The collective brilliance of Price and Sabathia chiseled their steely glares into this year’s pitching Rushmore. The rest of the country may not want to hear it, but the AL East is home to the best baseball on the planet. The pitches are sharper. The lineups are deeper. The money. The interest. It’s baseball to the nth degree.
Price and Sabathia are delivering when it counts, where it counts. Hernandez isn’t.
Plenty of wise, deep-thinking baseball observers believe that Hernandez deserves the Cy Young Award. He has the lowest ERA in the AL, along with the worst run support among full-season starters in either league. On a better team, with a more consistent offense, Hernandez would be much better than 11-11.
It’s a nice thought. Egalitarian, even. But it’s incredibly myopic to view Hernandez as the frontrunner largely on the basis of his ERA — even if it is 2.39.
There’s an award for a pitcher such as Hernandez. It’s called the ERA title. Not the Cy Young Award, as voted on by the Baseball Writers’ Association of America.
To be the best, one must do what Sabathia and Price have all season — compete against the best lineups, in postseason-type atmospheres, before crazed crowds at hitter-friendly ballparks.
And win.
“That’s one thing about those two,” Yankees bench coach Tony Pena said, after witnessing Monday’s display. “They are pitching under pressure, for two ballclubs that are trying to win the division. They are in a pennant race. They (the voters) need to take that into consideration. It’s totally different.
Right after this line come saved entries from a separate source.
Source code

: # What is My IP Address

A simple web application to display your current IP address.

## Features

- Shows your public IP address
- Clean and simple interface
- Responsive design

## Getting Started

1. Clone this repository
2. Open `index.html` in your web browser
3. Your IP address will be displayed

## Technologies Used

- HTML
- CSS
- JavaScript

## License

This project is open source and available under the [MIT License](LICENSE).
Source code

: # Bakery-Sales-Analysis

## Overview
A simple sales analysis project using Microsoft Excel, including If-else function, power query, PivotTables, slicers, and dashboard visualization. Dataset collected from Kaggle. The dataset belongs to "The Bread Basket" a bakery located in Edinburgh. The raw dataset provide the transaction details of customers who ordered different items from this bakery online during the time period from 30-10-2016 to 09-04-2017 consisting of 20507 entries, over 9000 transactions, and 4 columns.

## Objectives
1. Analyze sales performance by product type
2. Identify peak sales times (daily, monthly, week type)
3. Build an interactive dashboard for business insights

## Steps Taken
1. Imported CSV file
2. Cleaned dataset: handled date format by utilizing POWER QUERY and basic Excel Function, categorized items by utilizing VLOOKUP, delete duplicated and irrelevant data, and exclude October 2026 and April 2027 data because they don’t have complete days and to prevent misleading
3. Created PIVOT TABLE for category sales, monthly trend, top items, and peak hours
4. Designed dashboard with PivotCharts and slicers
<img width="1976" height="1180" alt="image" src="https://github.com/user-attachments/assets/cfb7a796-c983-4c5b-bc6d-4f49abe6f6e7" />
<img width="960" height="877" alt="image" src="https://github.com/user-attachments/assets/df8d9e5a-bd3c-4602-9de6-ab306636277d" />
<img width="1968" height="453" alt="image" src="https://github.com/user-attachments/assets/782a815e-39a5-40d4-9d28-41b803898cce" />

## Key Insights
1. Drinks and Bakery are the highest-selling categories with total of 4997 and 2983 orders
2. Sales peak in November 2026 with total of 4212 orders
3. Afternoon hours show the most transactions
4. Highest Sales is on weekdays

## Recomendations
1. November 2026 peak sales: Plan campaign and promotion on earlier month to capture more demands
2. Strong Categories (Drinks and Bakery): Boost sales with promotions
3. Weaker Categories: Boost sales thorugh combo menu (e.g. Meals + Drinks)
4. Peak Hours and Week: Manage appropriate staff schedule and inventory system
The Mariners are regarded as a season-long shipwreck, but Hernandez did have a (brief) chance to help them remain respectable. Seattle was only a half-game back in the AL West at the end of April. But Hernandez lost on May 1 and finished the month 0-3 with a 4.79 ERA. He didn’t start dealing until the Mariners’ season was all but lost.
(That, by the way, is the major distinction between Hernandez and Zack Greinke, last year’s deserving winner. Greinke got off to a historic start and gave hope to Royals fans early in the season. He was more successful than Hernandez in the meaningful games.)
And it’s not as if Hernandez’s ERA is that much better than Price’s (2.75) or Sabathia’s (3.03), especially considering that Hernandez benefits from the moist Northwest air. Certainly, the ERA difference isn’t big enough to overlook the fact that Sabathia, currently sitting on 19 wins, is likely to reach 20 for the first time in his decorated career.
Sabathia wasn’t interested in handicapping the Cy Young race after his team’s loss. Price was more willing.
“CC,” Price said, when asked for his pick.
Really?
“He’s almost got 20 wins,” Price explained, adding later that he was “outpitched” by his friend because Sabathia allowed one fewer hit and had more strikeouts.
Fair enough. But Price has 17 victories — with as many as three starts to go.
Price said Monday’s start was his best ever against New York. Must be a great feeling — shutting down the defending World Series champs, high-fiving teammates who can smell the champagne, delivering for a raucous home crowd in September, knowing that the biggest ring is attainable.
Hernandez, for all his brilliance, can’t know what that’s like.